Project: chromium Issues People Development process History Sign in
New issue
Advanced search Search tips
Starred by 1 user
Status: Available
Owner:
Cc:
Components:
EstimatedDays: ----
NextAction: ----
OS: ----
Pri: 1
Type: Bug



Sign in to add a comment
shard db's afe_shards table was inconsistent with master, causing shard_client crashloop
Project Member Reported by akes...@chromium.org, Oct 2 Back to list
10/02 14:01:09.009 ERROR|     email_manager:0082| Uncaught exception. Terminating shard_client.
Traceback (most recent call last):
  File "/usr/local/autotest/scheduler/shard/shard_client.py", line 431, in main
    main_without_exception_handling()
  File "/usr/local/autotest/scheduler/shard/shard_client.py", line 458, in main_without_exception_handling
    _heartbeat_client.loop()
  File "/usr/local/autotest/scheduler/shard/shard_client.py", line 373, in loop
    self.tick()
  File "/usr/local/autotest/scheduler/shard/shard_client.py", line 366, in tick
    self.do_heartbeat()
  File "/usr/local/autotest/site-packages/chromite/lib/metrics.py", line 482, in wrapper
    return fn(*args, **kwargs)
  File "/usr/local/autotest/scheduler/shard/shard_client.py", line 359, in do_heartbeat
    self._mark_jobs_as_uploaded([job['id'] for job in packet['jobs']])
  File "/usr/local/autotest/scheduler/shard/shard_client.py", line 251, in _mark_jobs_as_uploaded
    models.Job.objects.filter(pk__in=job_ids).update(shard=self.shard)
  File "/usr/local/autotest/scheduler/shard/shard_client.py", line 223, in shard
    self._shard = models.Shard.smart_get(self.hostname)
  File "/usr/local/autotest/frontend/afe/model_logic.py", line 835, in smart_get
    return manager.get(**{cls.name_field : id_or_name})
  File "/usr/local/autotest/site-packages/django/db/models/manager.py", line 143, in get
    return self.get_query_set().get(*args, **kwargs)
  File "/usr/local/autotest/site-packages/django/db/models/query.py", line 393, in get
    (self.model._meta.object_name, num, kwargs))
MultipleObjectsReturned: get() returned more than one Shard -- it returned 2! Lookup parameters were {'hostname': 'chromeos-skunk-1.mtv.corp.google.com'}

 
This is a production shard.

akeshet@akeshet:~/chromiumos/src$ atest shard list | grep chromeos-skunk-1
208  chromeos-skunk-1.mtv.corp.google.com    board:auron_paine
akeshet@akeshet:~/chromiumos/src$ atest server list | grep chromeos-skunk-1
Hostname     : chromeos-skunk-1.mtv.corp.google.com

Owner: pho...@chromium.org
(was there an alert about this shard? I didn't see one

https://viceroy.corp.google.com/chromeos/deputy-view#_VG_lnuPnWCa
I'm perplexed by the failure. There is only 1 chromeos-skunk-1 entry in the database.

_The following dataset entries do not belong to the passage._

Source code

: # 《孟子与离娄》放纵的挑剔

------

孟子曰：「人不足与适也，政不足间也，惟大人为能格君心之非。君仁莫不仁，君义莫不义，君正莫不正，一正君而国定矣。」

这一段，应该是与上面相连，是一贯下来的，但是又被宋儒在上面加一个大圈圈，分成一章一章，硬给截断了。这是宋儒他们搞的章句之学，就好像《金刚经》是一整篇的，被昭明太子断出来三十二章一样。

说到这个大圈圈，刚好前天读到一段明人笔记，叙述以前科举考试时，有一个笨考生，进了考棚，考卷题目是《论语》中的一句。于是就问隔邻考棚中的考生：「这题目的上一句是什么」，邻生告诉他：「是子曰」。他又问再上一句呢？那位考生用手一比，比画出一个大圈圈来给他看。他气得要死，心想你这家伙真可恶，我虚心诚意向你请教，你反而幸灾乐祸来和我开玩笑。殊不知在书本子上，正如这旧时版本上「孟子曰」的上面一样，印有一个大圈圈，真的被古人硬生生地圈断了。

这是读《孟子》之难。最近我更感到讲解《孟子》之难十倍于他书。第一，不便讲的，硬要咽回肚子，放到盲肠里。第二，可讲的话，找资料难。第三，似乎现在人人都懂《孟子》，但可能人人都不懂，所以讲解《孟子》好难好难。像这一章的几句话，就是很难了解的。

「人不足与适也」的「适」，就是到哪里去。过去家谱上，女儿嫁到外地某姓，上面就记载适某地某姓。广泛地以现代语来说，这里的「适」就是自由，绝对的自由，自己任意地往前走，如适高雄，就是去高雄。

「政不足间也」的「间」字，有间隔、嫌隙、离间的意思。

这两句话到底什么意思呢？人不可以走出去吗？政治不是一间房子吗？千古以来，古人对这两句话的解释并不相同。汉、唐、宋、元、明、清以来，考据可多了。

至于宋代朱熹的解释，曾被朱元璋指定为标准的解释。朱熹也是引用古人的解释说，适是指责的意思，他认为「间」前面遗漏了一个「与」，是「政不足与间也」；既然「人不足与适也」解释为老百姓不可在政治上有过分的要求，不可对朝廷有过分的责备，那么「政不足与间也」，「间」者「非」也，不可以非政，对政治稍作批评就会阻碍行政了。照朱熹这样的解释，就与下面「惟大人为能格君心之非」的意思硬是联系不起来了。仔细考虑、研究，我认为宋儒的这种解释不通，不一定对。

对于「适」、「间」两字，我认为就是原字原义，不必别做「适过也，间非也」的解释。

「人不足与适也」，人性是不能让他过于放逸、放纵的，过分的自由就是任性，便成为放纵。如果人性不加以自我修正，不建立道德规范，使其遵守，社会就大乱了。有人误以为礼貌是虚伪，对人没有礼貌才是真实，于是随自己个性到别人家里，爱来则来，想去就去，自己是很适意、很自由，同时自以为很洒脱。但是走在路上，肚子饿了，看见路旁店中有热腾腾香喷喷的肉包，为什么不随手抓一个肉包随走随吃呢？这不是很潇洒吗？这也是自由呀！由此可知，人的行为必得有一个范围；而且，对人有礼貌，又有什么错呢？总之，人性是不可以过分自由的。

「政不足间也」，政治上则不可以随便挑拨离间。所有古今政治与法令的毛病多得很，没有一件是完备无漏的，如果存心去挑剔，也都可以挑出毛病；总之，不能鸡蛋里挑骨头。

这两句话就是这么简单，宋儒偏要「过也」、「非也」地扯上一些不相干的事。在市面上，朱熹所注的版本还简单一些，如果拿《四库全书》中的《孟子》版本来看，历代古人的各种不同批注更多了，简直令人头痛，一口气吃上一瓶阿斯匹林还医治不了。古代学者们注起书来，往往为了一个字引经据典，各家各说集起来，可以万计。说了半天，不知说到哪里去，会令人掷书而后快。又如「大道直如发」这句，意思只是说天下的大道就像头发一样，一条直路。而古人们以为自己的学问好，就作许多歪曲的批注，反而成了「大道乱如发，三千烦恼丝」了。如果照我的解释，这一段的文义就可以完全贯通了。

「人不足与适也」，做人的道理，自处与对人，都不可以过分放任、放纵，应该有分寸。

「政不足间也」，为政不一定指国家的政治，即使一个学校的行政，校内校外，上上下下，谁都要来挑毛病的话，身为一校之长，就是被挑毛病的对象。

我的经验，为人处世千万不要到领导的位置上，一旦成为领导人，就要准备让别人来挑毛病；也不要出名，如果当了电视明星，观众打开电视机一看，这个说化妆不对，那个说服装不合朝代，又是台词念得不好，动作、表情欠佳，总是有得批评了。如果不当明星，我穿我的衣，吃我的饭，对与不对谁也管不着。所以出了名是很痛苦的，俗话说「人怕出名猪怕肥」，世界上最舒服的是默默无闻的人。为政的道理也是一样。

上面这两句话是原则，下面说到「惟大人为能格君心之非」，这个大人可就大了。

There is also a chromeos-skunk1 . We are emitting a wildcard query somehow that is matching both?
Cc: dshi@chromium.org
Also, why is shard_client emitting a django query at all? Which db is it querying?

I thought shard_client is only supposed to use RPCs to interact with master.
shard_client is hitting the local database, where there are indeed two entries in shard_table;

I don't know why we are even hitting local shard_table, makes no sense, but I will fix this incident by deleting the errant entry.

akeshet@akeshet:~/chromiumos/src/third_party/autotest/files$ autotest-db chromeos-skunk-1.mtv.corp.google.com
Reading table information for completion of table and column names
You can turn off this feature to get a quicker startup with -A

Welcome to the MySQL monitor.  Commands end with ; or \g.
Your MySQL connection id is 3761212
Server version: 5.5.57-0ubuntu0.14.04.1 (Ubuntu)

Copyright (c) 2000, 2017, Oracle and/or its affiliates. All rights reserved.

Oracle is a registered trademark of Oracle Corporation and/or its
affiliates. Other names may be trademarks of their respective
owners.

Type 'help;' or '\h' for help. Type '\c' to clear the current input statement.

mysql> select * from afe_shards;
+-----+--------------------------------------+
| id  | hostname                             |
+-----+--------------------------------------+
| 207 | chromeos-skunk-1.mtv.corp.google.com |
| 208 | chromeos-skunk-1.mtv.corp.google.com |
+-----+--------------------------------------+
2 rows in set (0.00 sec)

Cc: nxia@chromium.org
Entry #207 is the wrong one, deleting it.
Innnteresting... one of the DUTs in the shard-db is still stuck on id=207.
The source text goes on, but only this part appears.